I know this seems like a lot of steps, but it's really easy when you get to it, and then it cooks itself. Just try it once, and you'll be shocked at what a great cook you are. Plus, it's way cheaper than Chinese, you'll have leftovers, and your house will smell fantastic. This is a versatile recipe, so play around with seasoning and veggies. You can do this with beef (I like rump roast), red wine, and a half cup of coffee (I swear to God; a splash of coffee is the secret to a rich roast) for a variation.

Condensed recipe after the jump...


Jay's Pig and Potatoes
  • Pork roast or loin
  • 4-6 cups coarsely chopped root vegetables (any potato variation, including sweet potatoes, turnips, parsnips, butternut or other hard squash)
  • One large onion, coarsely chopped
  • 2-4 garlic cloves, diced (depending on how much you like garlic)
  • 2T fat (I used bacon grease, but you can use any neutral oil like canola or vegetable)
  • 1 to 1 1/2 cups white wine
  • 2-3 cups chicken or veggie stock or water will work
  • salt and pepper
  • rosemary and/or thyme if you have it
If your pork is not pre-marinated, sprinkle it liberally with salt and pepper.
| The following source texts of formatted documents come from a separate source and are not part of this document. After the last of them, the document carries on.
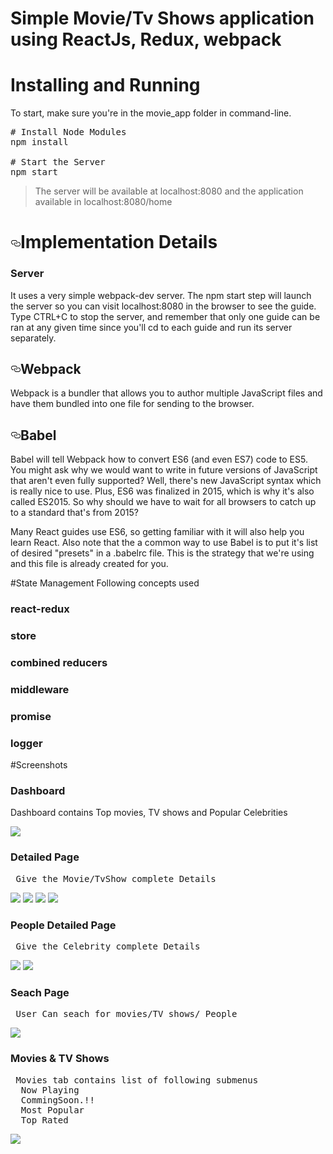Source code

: # Simple Movie/Tv Shows application using ReactJs, Redux, webpack

# Installing and Running
To start, make sure you're in the movie_app folder in command-line.

<pre><span class="pl-c"># Install Node Modules</span>
npm install

<span class="pl-c"># Start the Server</span>
npm start
</pre>

<blockquote>
<p>The server will be available at localhost:8080 and the application available in localhost:8080/home</p>
</blockquote>

<h1><a id="user-content-implementation-details" class="anchor" href="#" aria-hidden="true"><svg aria-hidden="true" class="octicon octicon-link" height="16" version="1.1" viewBox="0 0 16 16" width="16"><path d="M4 9h1v1H4c-1.5 0-3-1.69-3-3.5S2.55 3 4 3h4c1.45 0 3 1.69 3 3.5 0 1.41-.91 2.72-2 3.25V8.59c.58-.45 1-1.27 1-2.09C10 5.22 8.98 4 8 4H4c-.98 0-2 1.22-2 2.5S3 9 4 9zm9-3h-1v1h1c1 0 2 1.22 2 2.5S13.98 12 13 12H9c-.98 0-2-1.22-2-2.5 0-.83.42-1.64 1-2.09V6.25c-1.09.53-2 1.84-2 3.25C6 11.31 7.55 13 9 13h4c1.45 0 3-1.69 3-3.5S14.5 6 13 6z"></path></svg></a>Implementation Details</h1>


<h3>Server</h3>

<p>It uses a very simple webpack-dev server. The npm start step will launch the server so you can visit localhost:8080 in the browser to see the guide. Type CTRL+C to stop the server, and remember that only one guide can be ran at any given time since you'll cd to each guide and run its server separately.</p>

<h2><a id="user-content-webpack" class="anchor" href="#webpack" aria-hidden="true"><svg aria-hidden="true" class="octicon octicon-link" height="16" version="1.1" viewBox="0 0 16 16" width="16"><path d="M4 9h1v1H4c-1.5 0-3-1.69-3-3.5S2.55 3 4 3h4c1.45 0 3 1.69 3 3.5 0 1.41-.91 2.72-2 3.25V8.59c.58-.45 1-1.27 1-2.09C10 5.22 8.98 4 8 4H4c-.98 0-2 1.22-2 2.5S3 9 4 9zm9-3h-1v1h1c1 0 2 1.22 2 2.5S13.98 12 13 12H9c-.98 0-2-1.22-2-2.5 0-.83.42-1.64 1-2.09V6.25c-1.09.53-2 1.84-2 3.25C6 11.31 7.55 13 9 13h4c1.45 0 3-1.69 3-3.5S14.5 6 13 6z"></path></svg></a>Webpack</h2>


<p>Webpack is a bundler that allows you to author multiple JavaScript files and have them bundled into one file for sending to the browser.

</p>

<h2><a id="user-content-babel" class="anchor" href="#babel" aria-hidden="true"><svg aria-hidden="true" class="octicon octicon-link" height="16" version="1.1" viewBox="0 0 16 16" width="16"><path d="M4 9h1v1H4c-1.5 0-3-1.69-3-3.5S2.55 3 4 3h4c1.45 0 3 1.69 3 3.5 0 1.41-.91 2.72-2 3.25V8.59c.58-.45 1-1.27 1-2.09C10 5.22 8.98 4 8 4H4c-.98 0-2 1.22-2 2.5S3 9 4 9zm9-3h-1v1h1c1 0 2 1.22 2 2.5S13.98 12 13 12H9c-.98 0-2-1.22-2-2.5 0-.83.42-1.64 1-2.09V6.25c-1.09.53-2 1.84-2 3.25C6 11.31 7.55 13 9 13h4c1.45 0 3-1.69 3-3.5S14.5 6 13 6z"></path></svg></a>Babel</h2>

<p>Babel will tell Webpack how to convert ES6 (and even ES7) code to ES5. You might ask why we would want to write in future versions of JavaScript that aren't even fully supported? Well, there's new JavaScript syntax which is really nice to use. Plus, ES6 was finalized in 2015, which is why it's also called ES2015. So why should we have to wait for all browsers to catch up to a standard that's from 2015?

Many React guides use ES6, so getting familiar with it will also help you learn React. Also note that the a common way to use Babel is to put it's list of desired "presets" in a .babelrc file. This is the strategy that we're using and this file is already created for you.</p>

#State Management
Following concepts used
<h3> react-redux </h3>
<h3> store </h3>
<h3> combined reducers </h3>
<h3> middleware </h3>
<h3> promise </h3>
<h3> logger </h3>

#Screenshots






<h3> Dashboard </h3>
<p> Dashboard contains Top movies, TV shows and Popular Celebrities </p>
<img src="https://raw.githubusercontent.com/venkateshvangala/reactJs/master/movie_app/src/images/screenshots/Dashboard_movies_tvshows_celbs.png" />

<h3> Detailed Page </h3>
<pre> Give the Movie/TvShow complete Details
</pre>
<img src="https://raw.githubusercontent.com/venkateshvangala/reactJs/master/movie_app/src/images/screenshots/DetailedPage1.png" />
<img src="https://raw.githubusercontent.com/venkateshvangala/reactJs/master/movie_app/src/images/screenshots/DetailedPage2.png" />


<img src="https://raw.githubusercontent.com/venkateshvangala/reactJs/master/movie_app/src/images/screenshots/DetailedPage3.png" />

<img src="https://raw.githubusercontent.com/venkateshvangala/reactJs/master/movie_app/src/images/screenshots/DetailedPage4.png" />


<h3> People Detailed Page </h3>
<pre> Give the Celebrity complete Details
</pre>
 
<img src="https://raw.githubusercontent.com/venkateshvangala/reactJs/master/movie_app/src/images/screenshots/CelebDetailPage.png" />


<img src="https://raw.githubusercontent.com/venkateshvangala/reactJs/master/movie_app/src/images/screenshots/CelebDetails.png" />

<h3> Seach Page</h3>
<pre> User Can seach for movies/TV shows/ People
</pre>

<img src="https://raw.githubusercontent.com/venkateshvangala/reactJs/master/movie_app/src/images/screenshots/Search.png" />

<h3> Movies & TV Shows</h3>
<pre> Movies tab contains list of following submenus
  Now Playing
  CommingSoon.!!
  Most Popular
  Top Rated
</pre>
<img src="https://raw.githubusercontent.com/venkateshvangala/reactJs/master/movie_app/src/images/screenshots/coming-soon.png" />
Heat your fat over medium heat in a stovetop AND oven-safe pot. When your fat is good and hot (pops when you flick a drop of water in it--be careful!), it's ready for the pork. Let your pork get good and seared (brown) on at least three sides. Remove it to a plate or bowl. Pour in the wine and scrape all the browned bits off the bottom of the pan. 

Pour all your chopped veggies into the pot, nestle pork down into it, pour in stock or water until the contents of the pot are about 3/4 covered, sprinkle liberally with salt and pepper and another herb like rosemary or thyme if you have it. Place pot in a 350 degree oven for an hour to an hour and a half until a fork penetrates the pork easily. When it's ready, put pork on a plate to rest for at least ten minutes before cutting. Enjoy!